* Task input *
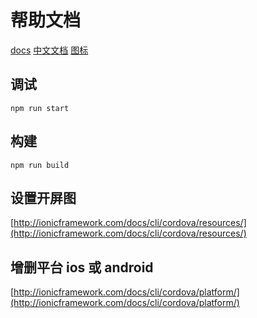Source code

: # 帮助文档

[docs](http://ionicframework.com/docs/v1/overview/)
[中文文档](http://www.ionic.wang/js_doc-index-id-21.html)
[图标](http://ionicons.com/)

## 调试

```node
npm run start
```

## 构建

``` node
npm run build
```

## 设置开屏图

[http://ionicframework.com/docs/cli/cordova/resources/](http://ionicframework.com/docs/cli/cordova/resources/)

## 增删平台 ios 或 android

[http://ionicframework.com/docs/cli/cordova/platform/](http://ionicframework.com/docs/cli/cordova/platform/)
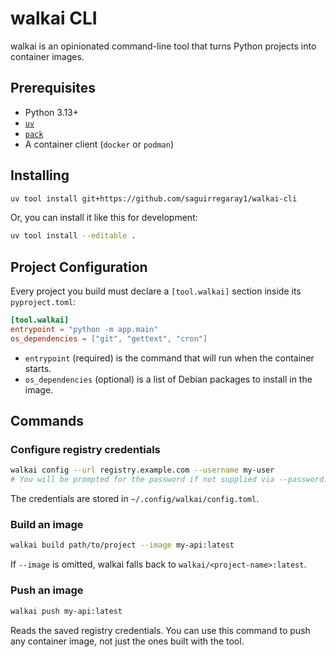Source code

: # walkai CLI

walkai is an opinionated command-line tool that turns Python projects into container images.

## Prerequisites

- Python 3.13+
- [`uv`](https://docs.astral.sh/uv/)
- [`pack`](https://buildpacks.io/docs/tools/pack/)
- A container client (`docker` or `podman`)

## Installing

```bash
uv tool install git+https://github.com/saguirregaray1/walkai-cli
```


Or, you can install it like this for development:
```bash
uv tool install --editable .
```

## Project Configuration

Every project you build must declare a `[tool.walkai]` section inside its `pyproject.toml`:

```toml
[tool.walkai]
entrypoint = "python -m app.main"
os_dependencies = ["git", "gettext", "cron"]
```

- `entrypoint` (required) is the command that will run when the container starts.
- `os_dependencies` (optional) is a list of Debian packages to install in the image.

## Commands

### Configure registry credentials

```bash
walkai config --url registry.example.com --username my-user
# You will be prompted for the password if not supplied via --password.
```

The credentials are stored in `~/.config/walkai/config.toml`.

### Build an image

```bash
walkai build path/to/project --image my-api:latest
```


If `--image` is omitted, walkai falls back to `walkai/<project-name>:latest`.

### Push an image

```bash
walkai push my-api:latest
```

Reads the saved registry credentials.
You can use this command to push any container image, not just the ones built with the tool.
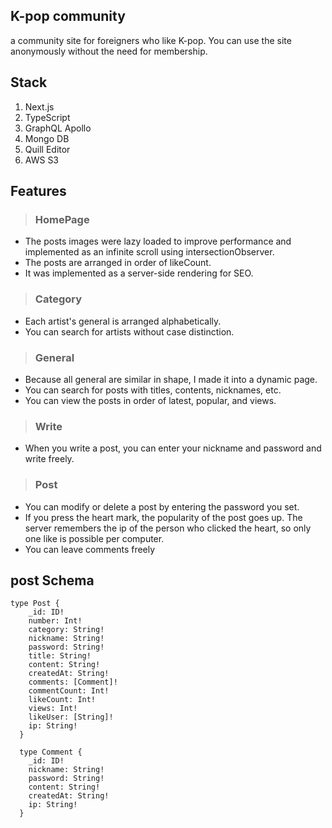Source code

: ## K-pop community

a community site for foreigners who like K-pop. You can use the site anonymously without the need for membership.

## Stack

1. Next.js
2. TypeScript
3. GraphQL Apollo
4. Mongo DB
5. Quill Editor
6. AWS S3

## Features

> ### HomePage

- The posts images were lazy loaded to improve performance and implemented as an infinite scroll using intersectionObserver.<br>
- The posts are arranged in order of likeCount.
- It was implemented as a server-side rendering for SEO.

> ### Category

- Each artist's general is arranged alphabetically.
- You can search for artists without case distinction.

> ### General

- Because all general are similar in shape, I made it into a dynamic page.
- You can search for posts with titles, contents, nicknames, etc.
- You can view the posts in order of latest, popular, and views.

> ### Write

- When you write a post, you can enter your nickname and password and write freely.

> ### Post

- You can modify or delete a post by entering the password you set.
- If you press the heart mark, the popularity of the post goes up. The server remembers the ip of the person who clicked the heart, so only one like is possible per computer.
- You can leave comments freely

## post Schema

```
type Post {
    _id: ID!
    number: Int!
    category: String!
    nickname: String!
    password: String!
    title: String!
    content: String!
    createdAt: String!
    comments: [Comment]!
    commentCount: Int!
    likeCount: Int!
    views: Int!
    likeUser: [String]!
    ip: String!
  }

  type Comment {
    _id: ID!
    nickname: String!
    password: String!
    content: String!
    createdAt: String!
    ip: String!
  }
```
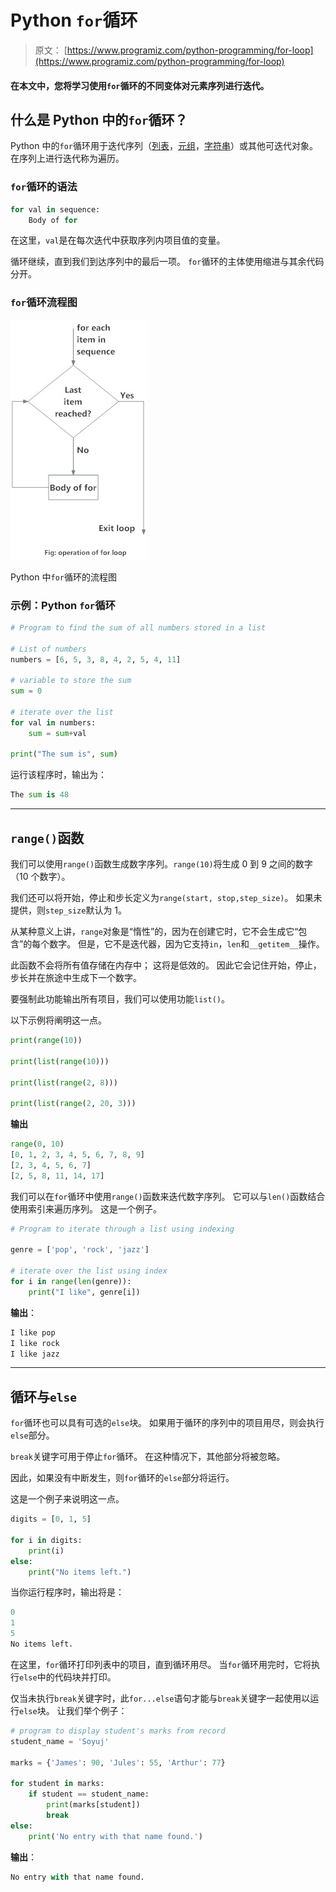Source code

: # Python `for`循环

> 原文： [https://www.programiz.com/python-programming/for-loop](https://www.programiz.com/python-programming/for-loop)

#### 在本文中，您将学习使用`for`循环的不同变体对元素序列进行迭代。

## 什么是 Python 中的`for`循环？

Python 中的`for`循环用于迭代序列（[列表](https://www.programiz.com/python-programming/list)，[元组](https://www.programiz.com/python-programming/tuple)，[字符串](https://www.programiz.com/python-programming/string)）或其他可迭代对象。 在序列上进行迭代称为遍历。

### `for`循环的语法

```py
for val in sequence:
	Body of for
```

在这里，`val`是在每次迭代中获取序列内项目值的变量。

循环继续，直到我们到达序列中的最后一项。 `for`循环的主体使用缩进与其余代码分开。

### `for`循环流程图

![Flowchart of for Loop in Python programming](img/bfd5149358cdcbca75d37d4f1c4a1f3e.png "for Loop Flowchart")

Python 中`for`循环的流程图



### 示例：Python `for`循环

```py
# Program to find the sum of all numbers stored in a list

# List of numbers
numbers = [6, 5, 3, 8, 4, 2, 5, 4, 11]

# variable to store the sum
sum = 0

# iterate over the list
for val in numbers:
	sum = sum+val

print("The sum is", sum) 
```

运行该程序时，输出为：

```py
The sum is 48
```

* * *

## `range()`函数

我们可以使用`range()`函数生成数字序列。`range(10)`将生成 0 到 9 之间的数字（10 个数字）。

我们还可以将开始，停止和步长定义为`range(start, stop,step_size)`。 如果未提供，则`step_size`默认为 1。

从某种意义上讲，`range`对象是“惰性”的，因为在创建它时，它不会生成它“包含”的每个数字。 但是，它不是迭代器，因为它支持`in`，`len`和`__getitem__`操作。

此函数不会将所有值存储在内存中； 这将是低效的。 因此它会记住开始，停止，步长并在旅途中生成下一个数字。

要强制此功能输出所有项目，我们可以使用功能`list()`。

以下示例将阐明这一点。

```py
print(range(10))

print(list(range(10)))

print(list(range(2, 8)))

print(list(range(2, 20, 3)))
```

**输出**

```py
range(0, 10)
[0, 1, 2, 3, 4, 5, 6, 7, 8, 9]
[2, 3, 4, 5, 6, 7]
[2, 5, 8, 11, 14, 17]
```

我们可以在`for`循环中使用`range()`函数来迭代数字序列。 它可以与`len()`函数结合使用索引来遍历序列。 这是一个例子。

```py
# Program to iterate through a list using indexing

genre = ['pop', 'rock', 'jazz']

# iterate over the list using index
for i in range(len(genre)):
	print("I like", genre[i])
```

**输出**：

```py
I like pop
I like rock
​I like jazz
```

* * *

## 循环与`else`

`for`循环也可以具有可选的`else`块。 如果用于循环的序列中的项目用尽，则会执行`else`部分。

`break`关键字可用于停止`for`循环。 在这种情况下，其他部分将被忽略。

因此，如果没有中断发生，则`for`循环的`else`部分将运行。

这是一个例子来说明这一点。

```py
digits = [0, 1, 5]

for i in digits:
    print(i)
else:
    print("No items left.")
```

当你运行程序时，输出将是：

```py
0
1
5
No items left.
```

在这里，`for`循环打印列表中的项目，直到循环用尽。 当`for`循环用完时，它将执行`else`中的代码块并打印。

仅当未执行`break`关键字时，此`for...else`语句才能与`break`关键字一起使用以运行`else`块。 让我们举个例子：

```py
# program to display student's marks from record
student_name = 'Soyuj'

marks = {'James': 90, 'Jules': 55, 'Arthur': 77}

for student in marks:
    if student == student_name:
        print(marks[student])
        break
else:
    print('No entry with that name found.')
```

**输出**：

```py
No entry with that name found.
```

* Task *
Lines of the material in which the word "break" occurs are to be copied out.

* Task output *
`break`关键字可用于停止`for`循环。 在这种情况下，其他部分将被忽略。
仅当未执行`break`关键字时，此`for...else`语句才能与`break`关键字一起使用以运行`else`块。 让我们举个例子：
        break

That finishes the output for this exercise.